Update, June 30, 2026: Since this article was published, the Council formally adopted the Digital Omnibus on June 29, 2026, following the European Parliament's approval on June 16. The high-risk deferral to December 2027 described below as still pending is now confirmed. It is not yet in force: the amendment awaits publication in the EU's Official Journal and enters into force three days after that publication. The August 2, 2026 transparency obligations under Article 50 are unaffected and remain live.
In May, EU negotiators agreed to push the AI Act's hardest obligations, the ones covering high-risk systems, back to December 2027. The headlines called it a reprieve. I think that reading gets most companies into trouble, because it answers the wrong question. The question was never how much time you have. It is what you can show when someone asks.
Start with what did not move. August 2, 2026 is still a live date. From then, the Article 50 transparency rules apply: you have to tell people when they are dealing with an AI system, label synthetic media, and disclose deepfakes. Enforcement powers over general-purpose AI models switch on too, though the obligations on those models have been in force since last August. The penalties are real and already written down.
What moved is the high-risk tier. Standalone high-risk systems under Annex III, things like AI used in hiring, credit decisions, and worker management, now point to December 2027. High-risk AI built into regulated products lands in August 2028. That is genuine relief, and it is honest relief, because the technical standards needed to comply on the old schedule were never going to be ready in time.
But read the fine print, because almost nobody is. The new dates only become law once the amendment is published in the EU's Official Journal, and that has not happened yet. Until it does, the original timeline is still what is on the books. A company that has already penciled in December 2027 as settled is planning around a proposal, not a regulation. What I tell clients is plain: keep preparing to the original date, and if the extension lands, treat it as margin you did not expect rather than the thing the whole plan rests on.

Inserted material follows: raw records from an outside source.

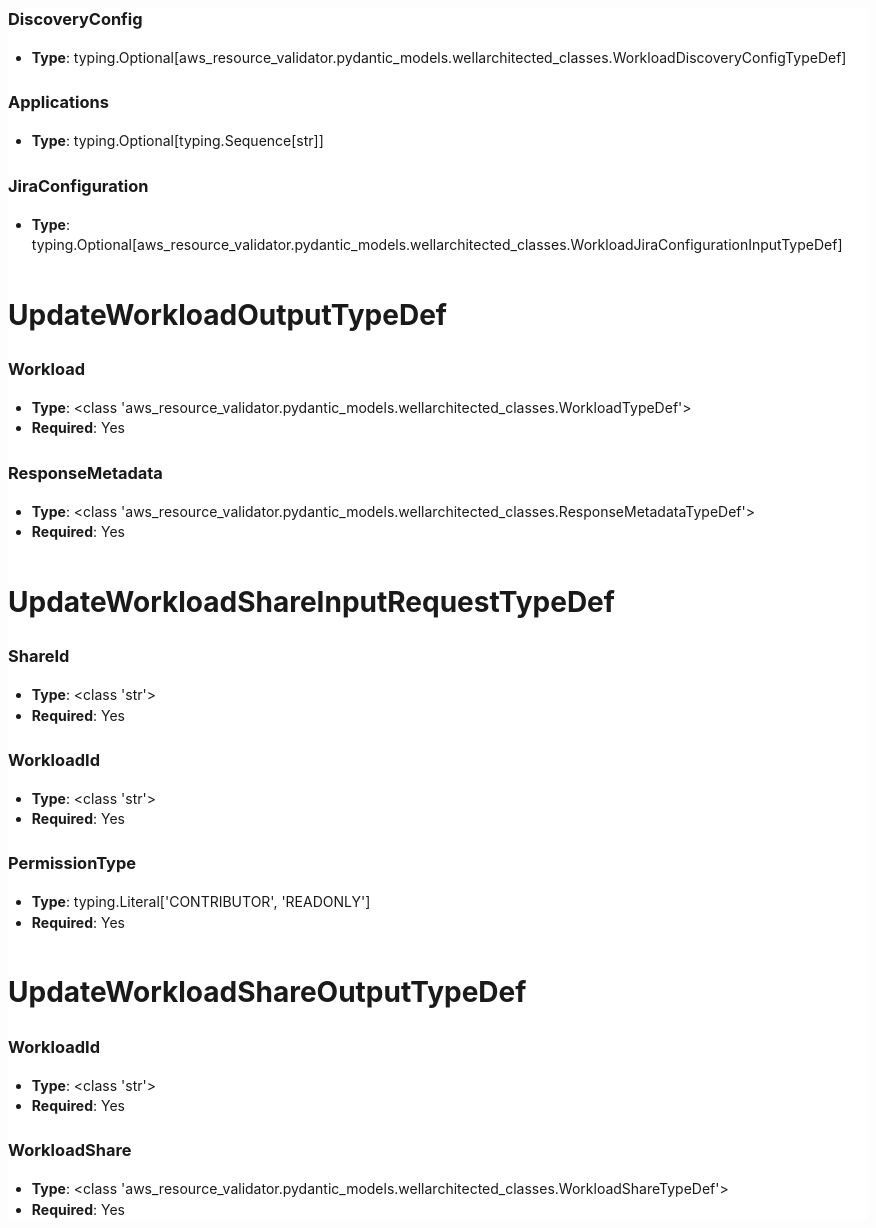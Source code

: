 ### DiscoveryConfig
- **Type**: typing.Optional[aws_resource_validator.pydantic_models.wellarchitected_classes.WorkloadDiscoveryConfigTypeDef]

### Applications
- **Type**: typing.Optional[typing.Sequence[str]]

### JiraConfiguration
- **Type**: typing.Optional[aws_resource_validator.pydantic_models.wellarchitected_classes.WorkloadJiraConfigurationInputTypeDef]


# UpdateWorkloadOutputTypeDef

### Workload
- **Type**: <class 'aws_resource_validator.pydantic_models.wellarchitected_classes.WorkloadTypeDef'>
- **Required**: Yes

### ResponseMetadata
- **Type**: <class 'aws_resource_validator.pydantic_models.wellarchitected_classes.ResponseMetadataTypeDef'>
- **Required**: Yes


# UpdateWorkloadShareInputRequestTypeDef

### ShareId
- **Type**: <class 'str'>
- **Required**: Yes

### WorkloadId
- **Type**: <class 'str'>
- **Required**: Yes

### PermissionType
- **Type**: typing.Literal['CONTRIBUTOR', 'READONLY']
- **Required**: Yes


# UpdateWorkloadShareOutputTypeDef

### WorkloadId
- **Type**: <class 'str'>
- **Required**: Yes

### WorkloadShare
- **Type**: <class 'aws_resource_validator.pydantic_models.wellarchitected_classes.WorkloadShareTypeDef'>
- **Required**: Yes
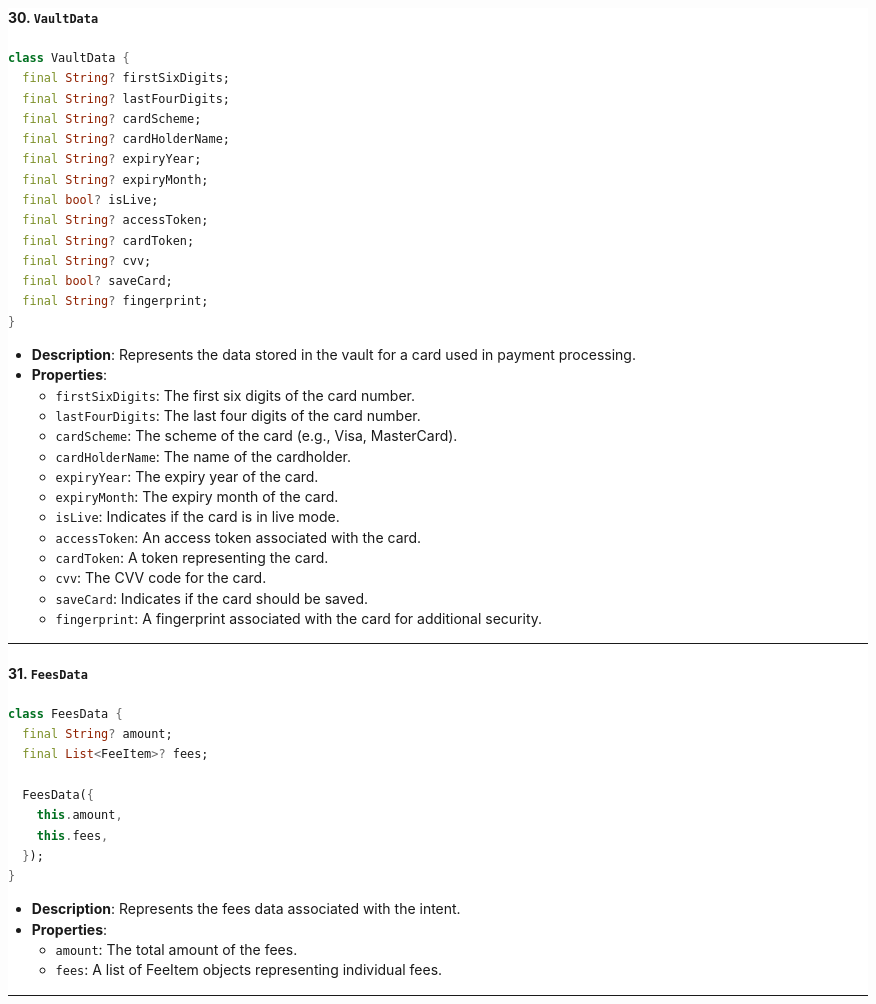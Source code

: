 #### 30. `VaultData`

```dart
class VaultData {
  final String? firstSixDigits;
  final String? lastFourDigits;
  final String? cardScheme;
  final String? cardHolderName;
  final String? expiryYear;
  final String? expiryMonth;
  final bool? isLive;
  final String? accessToken;
  final String? cardToken;
  final String? cvv;
  final bool? saveCard;
  final String? fingerprint;
}
```

- **Description**: Represents the data stored in the vault for a card used in payment processing.
- **Properties**:
    - `firstSixDigits`: The first six digits of the card number.
    - `lastFourDigits`: The last four digits of the card number.
    - `cardScheme`: The scheme of the card (e.g., Visa, MasterCard).
    - `cardHolderName`: The name of the cardholder.
    - `expiryYear`: The expiry year of the card.
    - `expiryMonth`: The expiry month of the card.
    - `isLive`: Indicates if the card is in live mode.
    - `accessToken`: An access token associated with the card.
    - `cardToken`: A token representing the card.
    - `cvv`: The CVV code for the card.
    - `saveCard`: Indicates if the card should be saved.
    - `fingerprint`: A fingerprint associated with the card for additional security.

---

#### 31. `FeesData`

```dart
class FeesData {
  final String? amount;
  final List<FeeItem>? fees;

  FeesData({
    this.amount,
    this.fees,
  });
}
```

- **Description**: Represents the fees data associated with the intent.
- **Properties**:
  - `amount`: The total amount of the fees.
  - `fees`: A list of FeeItem objects representing individual fees.

---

There is also one deadline almost everyone is ignoring. If you put any generative AI feature into the European market, you need machine-readable labeling of AI-generated content working by December 2, 2026. That one is an engineering job. It sits with your product team, not your lawyers, and it is months away.
Now the part that matters most. The hard part of this law was never the paperwork. It is the inventory. Most organizations genuinely do not know how many AI systems they are running, who owns them, or which ones touch a decision the Act treats as high-risk. Building that picture, and keeping it current as teams ship new things, is the actual work. It is slow and unglamorous, and it does not get easier by waiting. None of it depends on the final standards being published, which means you can do almost all of it today.
The companies that spend the next year and a half on that inventory will walk into 2027 with the deadline already handled. They also get something more useful than compliance out of the exercise. They get evidence. A buyer running a regulated procurement now wants proof that the AI inside your product is governed, not your word that it will be. In an acquisition, AI governance has started showing up in due diligence, and the target that can hand over a clean inventory and real documentation holds its price, while the one that cannot becomes a line the buyer marks down. Readiness turns into something you can sell, not just a cost you carry.
So the deadline softened and the work stayed exactly where it was. The companies treating these months as preparation will be ready. The ones treating them as time off are making a decision they will not feel until it is too late to change it.